I watched Jonathan walk to the stage, refusing Joseph (not real name) a spot in the Inn. He went back to sit with one of the primary kids, who he pulled onto his lap.
And in spite myself, I smiled. He is so nice, and so very good with kids. I smiled at him. He smiled back at me- I think. There were people standing behind me, I wasn't sure that he was smiling at me or them.
I grabbed at my side, my pride hurt.
After the 'party' was over, I talked to my friends (I don't know whether to say friends or 'friends' ).
Soon after I was finished talking to my friends, I got tapped on the head, and heard the word 'goose' I laughed got up to tag the little boys head I said 'duck', and saw that it was the little boy that Jonathan had in his lap earlier. I didn't know if it was a coincidence or not.
I heard laughs when I had tapped his head. I turned to see my friends laughing at my reverse game of duck, duck, goose. Some how we decided on playing the real game. After a while we were told to go into the primary room. I took a while after to help Sara gather her stuff, I then left.
Jonathon was in front of me, I fallowed him into the primary room.
“Theres no one here.” he said holding open the door to prove it. It wasn't necessary though, the room was dark, you would have to blind not to be able to tell.

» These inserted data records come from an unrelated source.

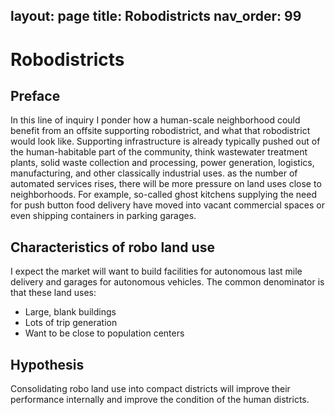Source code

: layout: page
title: Robodistricts
nav_order: 99
---
# Robodistricts

## Preface

In this line of inquiry I ponder how a human-scale neighborhood could benefit from an offsite supporting robodistrict, and what that robodistrict would look like. Supporting infrastructure is already typically pushed out of the human-habitable part of the community, think wastewater treatment plants, solid waste collection and processing, power generation, logistics, manufacturing, and other classically industrial uses. as the number of automated services rises, there will be more pressure on land uses close to neighborhoods. For example, so-called ghost kitchens supplying the need for push button food delivery have moved into vacant commercial spaces or even shipping containers in parking garages.  

## Characteristics of robo land use

I expect the market will want to build facilities for autonomous last mile delivery and garages for autonomous vehicles. The common denominator is that these land uses:

- Large, blank buildings
- Lots of trip generation
- Want to be close to population centers

## Hypothesis

Consolidating robo land use into compact districts will improve their performance internally and improve the condition of the human districts.
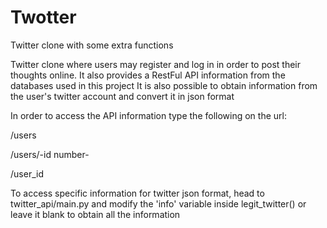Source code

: # Twotter



Twitter clone with some extra functions

Twitter clone where users may register and log in in order to post their thoughts online.
It also provides a RestFul API information from the databases used in this project
It is also possible to obtain information from the user's twitter account and convert it in json format

In order to access the API information type the following on the url:
<p>/users</p>
<p>/users/-id number-</p>
/user_id

To access specific information for twitter json format, head to twitter_api/main.py and modify the 'info' variable inside legit_twitter() or leave it blank to obtain all the information
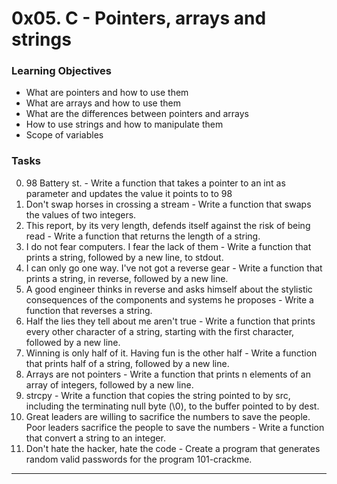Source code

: # 0x05. C - Pointers, arrays and strings
### Learning Objectives
- What are pointers and how to use them
- What are arrays and how to use them
- What are the differences between pointers and arrays
- How to use strings and how to manipulate them
- Scope of variables

### Tasks
0. 98 Battery st. - Write a function that takes a pointer to an int as parameter and updates the value it points to to 98
1. Don't swap horses in crossing a stream - Write a function that swaps the values of two integers.
2. This report, by its very length, defends itself against the risk of being read - Write a function that returns the length of a string.
3. I do not fear computers. I fear the lack of them - Write a function that prints a string, followed by a new line, to stdout.
4. I can only go one way. I've not got a reverse gear - Write a function that prints a string, in reverse, followed by a new line.
5. A good engineer thinks in reverse and asks himself about the stylistic consequences of the components and systems he proposes - Write a function that reverses a string.
6. Half the lies they tell about me aren't true - Write a function that prints every other character of a string, starting with the first character, followed by a new line.
7. Winning is only half of it. Having fun is the other half - Write a function that prints half of a string, followed by a new line.
8. Arrays are not pointers - Write a function that prints n elements of an array of integers, followed by a new line.
9. strcpy - Write a function that copies the string pointed to by src, including the terminating null byte (\0), to the buffer pointed to by dest.
10. Great leaders are willing to sacrifice the numbers to save the people. Poor leaders sacrifice the people to save the numbers - Write a function that convert a string to an integer.
11. Don't hate the hacker, hate the code - Create a program that generates random valid passwords for the program 101-crackme.
---
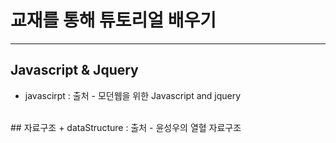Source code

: 
교재를 통해 튜토리얼 배우기
==========================
****
## Javascript & Jquery
 + javascirpt : 출처 - 모던웹을 위한 Javascript and jquery
<br>
## 자료구조
+ dataStructure : 출처 - 윤성우의 열혈 자료구조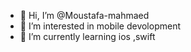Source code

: - 👋 Hi, I’m @Moustafa-mahmaed
- 👀 I’m interested in mobile devolopment
- 🌱 I’m currently learning ios ,swift

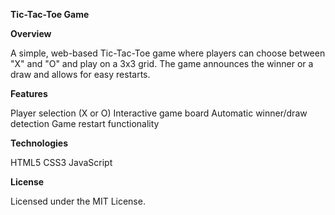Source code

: **Tic-Tac-Toe Game**

**Overview**

A simple, web-based Tic-Tac-Toe game where players can choose between "X" and "O" and play on a 3x3 grid. The game announces the winner or a draw and allows for easy restarts.

**Features**

Player selection (X or O)
Interactive game board
Automatic winner/draw detection
Game restart functionality

**Technologies**

HTML5
CSS3
JavaScript

**License**

Licensed under the MIT License.
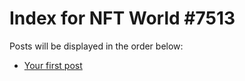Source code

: # Index for NFT World #7513
Posts will be displayed in the order below:

- [Your first post](./001-first.md)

I walked in the room, smiling at him, daring him to do the same. He came in. And then it hit me.
We were alone.
A little girl walked in, to break the silence. I pretended to shot Jonathon to make her laugh. And like a gentleman, he fell on the floor. She laughed. I could tell she was waiting for the duck-duck-goose game but I didn't want to play with only two other people. She left.
We were alone. Church rules dictate that a girl and boy are not spouse to be in the same room alone. I sure Jonathon realized this too, but he didn't suggest a move, he didn't open the door, he stood there and stared- at me.
We talked, about his almost bald-head, he had gotten a hair cut yesterday. We talked about my cat- tony which lead to NCIS, as the cat was named after Anthony (Tony) DiNozzo. When he said he watched NCIS, I have to admit, I thought 'Hes perfect'.
I don't know if I was imaging it, but it seemed like we were gravitating towards each other. Getting closer- slowly.
We were maybe a foot and a half away when the door opened to reveal- his mom.
She looked from me to him, and realized that there was something that she had interrupted.
“Jonathon you should be helping clean up.” He was in trouble, I was sad that I got him in trouble, I was so hazed when I walked out, I didn't even realize that I was seconds away from getting my frist kiss.